Quanto ao poder público, é preciso reduzir desperdícios e investir mais no tratamento de efluentes. “Vamos ter que investir muito na redução de perdas na rede, que supera os 40% em São Paulo”, disse. Quanto aos efluentes lançados em rios, o tratamento adequado gerará um aumento da disponibilidade de água por aumento de qualidade, numa situação em que a disponibilidade por quantidade está comprometida.

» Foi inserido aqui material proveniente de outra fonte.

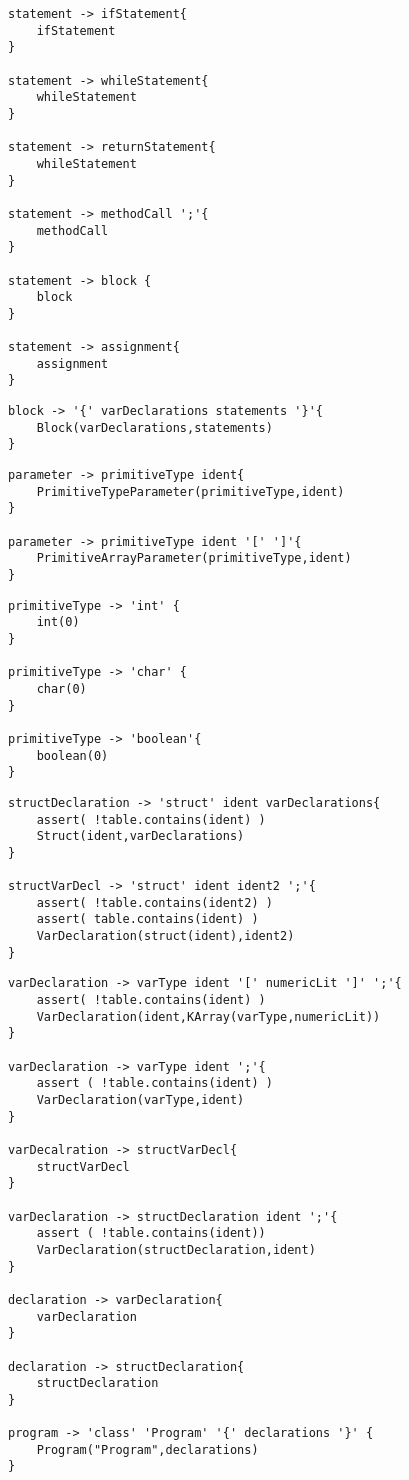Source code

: \documentclass[12pt,letterpaper]{article}
\begin{document}
\begin{lstlisting}
statement -> ifStatement{
	ifStatement
}

statement -> whileStatement{
	whileStatement
}

statement -> returnStatement{
	whileStatement
}

statement -> methodCall ';'{
	methodCall 
}

statement -> block {
	block
}

statement -> assignment{
	assignment
}
\end{lstlisting}

\begin{lstlisting}
block -> '{' varDeclarations statements '}'{
	Block(varDeclarations,statements)
}	
\end{lstlisting}

\begin{lstlisting}
parameter -> primitiveType ident{
	PrimitiveTypeParameter(primitiveType,ident)
}

parameter -> primitiveType ident '[' ']'{
	PrimitiveArrayParameter(primitiveType,ident)
}
\end{lstlisting}

\begin{lstlisting}
primitiveType -> 'int' {
	int(0)
}

primitiveType -> 'char' {
	char(0)
}

primitiveType -> 'boolean'{
	boolean(0)
}
\end{lstlisting}

\begin{lstlisting}
structDeclaration -> 'struct' ident varDeclarations{
	assert( !table.contains(ident) )	
	Struct(ident,varDeclarations)
}

structVarDecl -> 'struct' ident ident2 ';'{
	assert( !table.contains(ident2) )
	assert( table.contains(ident) )
	VarDeclaration(struct(ident),ident2)
}
\end{lstlisting}

\begin{lstlisting}
varDeclaration -> varType ident '[' numericLit ']' ';'{
	assert( !table.contains(ident) ) 
	VarDeclaration(ident,KArray(varType,numericLit))
}

varDeclaration -> varType ident ';'{
	assert ( !table.contains(ident) )
	VarDeclaration(varType,ident)
}

varDecalration -> structVarDecl{
	structVarDecl
}

varDeclaration -> structDeclaration ident ';'{
	assert ( !table.contains(ident))
	VarDeclaration(structDeclaration,ident)
}

declaration -> varDeclaration{
	varDeclaration
}

declaration -> structDeclaration{
	structDeclaration
}

program -> 'class' 'Program' '{' declarations '}' {
	Program("Program",declarations)
}
\end{lstlisting}
\end{document}
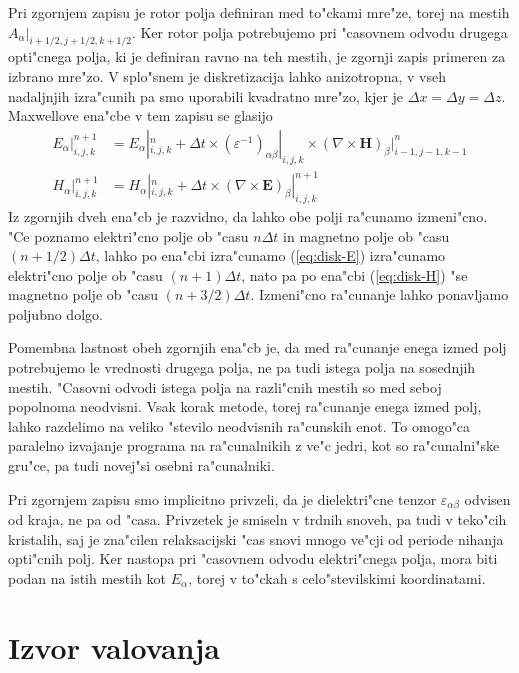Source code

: \documentclass[12pt,twoside,openright,final]{report}
\renewcommand{\vec}{\mathbf}
\begin{document}
Pri zgornjem zapisu je rotor polja definiran med to"ckami mre"ze, torej na mestih $A_\alpha|_{i+1/2,j+1/2,k+1/2}$. 
Ker rotor polja potrebujemo pri "casovnem odvodu drugega opti"cnega polja, ki je definiran ravno na teh mestih, je zgornji zapis primeren za izbrano mre"zo. 
V splo"snem je diskretizacija lahko anizotropna, v vseh nadaljnjih izra"cunih pa smo uporabili kvadratno mre"zo, kjer je $\Delta x = \Delta y = \Delta z$. 
Maxwellove ena"cbe v tem zapisu se glasijo
\begin{align}
 E_\alpha|_{i,j,k}^{n+1} &= E_\alpha|_{i,j,k}^n + \Delta t \times (\varepsilon^{-1})_{\alpha\beta}|_{i,j,k} \times (\nabla\times \vec H)_\beta|_{i-1,j-1,k-1}^{n} \label{eq:disk-E}\\
 H_\alpha|_{i,j,k}^{n+1} &= H_\alpha|_{i,j,k}^n + \Delta t \times (\nabla\times \vec E)_\beta|_{i,j,k}^{n+1} \label{eq:disk-H}
\end{align}
Iz zgornjih dveh ena"cb je razvidno, da lahko obe polji ra"cunamo izmeni"cno. 
"Ce poznamo elektri"cno polje ob "casu $n\Delta t$ in magnetno polje ob "casu $(n+1/2)\Delta t$, lahko po ena"cbi izra"cunamo (\ref{eq:disk-E}) izra"cunamo elektri"cno polje ob "casu $(n+1)\Delta t$, nato pa po ena"cbi (\ref{eq:disk-H}) "se magnetno polje ob "casu $(n+3/2)\Delta t$. Izmeni"cno ra"cunanje lahko ponavljamo poljubno dolgo. 

Pomembna lastnost obeh zgornjih ena"cb je, da med ra"cunanje enega izmed polj potrebujemo le vrednosti drugega polja, ne pa tudi istega polja na sosednjih mestih. 
"Casovni odvodi istega polja na razli"cnih mestih so med seboj popolnoma neodvisni. 
Vsak korak metode, torej ra"cunanje enega izmed polj, lahko razdelimo na veliko "stevilo neodvisnih ra"cunskih enot. 
To omogo"ca paralelno izvajanje programa na ra"cunalnikih z ve"c jedri, kot so ra"cunalni"ske gru"ce, pa tudi novej"si osebni ra"cunalniki. 

Pri zgornjem zapisu smo implicitno privzeli, da je dielektri"cne tenzor $\varepsilon_{\alpha\beta}$ odvisen od kraja, ne pa od "casa. 
Privzetek je smiseln v trdnih snoveh, pa tudi v teko"cih kristalih, saj je zna"cilen relaksacijski "cas snovi mnogo ve"cji od periode nihanja opti"cnih polj. 
Ker nastopa pri "casovnem odvodu elektri"cnega polja, mora biti podan na istih mestih kot $E_\alpha$, torej v to"ckah s celo"stevilskimi koordinatami. 

\section{Izvor valovanja}
\end{document}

“O Rio Tietê em São Paulo, por exemplo, que tem uma vazão de 60 metros cúbicos por segundo, no período seco. Esse volume não está disponível por falta de qualidade. Então é preciso interceptar os lançamentos de efluentes, tratar e lançar o efluente tratado. Em vez de receber carga poluente, ele vai receber um efluente com qualidade melhor do que a própria água no leito, e gradativamente ele vai sendo recuperado. E aí sim nós teremos esse volume de água disponível, também, para utilização”.
Zuffo diz que “já entramos numa economia de espaçonave”. “Economia de espaçonave é quando o meio ambiente já não tem mais condições de autodepuração, porque a carga que se joga nele supera essa capacidade. Então, se nós diminuirmos isso, o rio consegue voltar a ter sua capacidade de autodepuração. Você lança uma carga bem pequena, ou já tratada, e um processo físico, químico, natural seria suficiente para recuperar o restante da qualidade. Mas esse seria também um processo para o longo prazo”.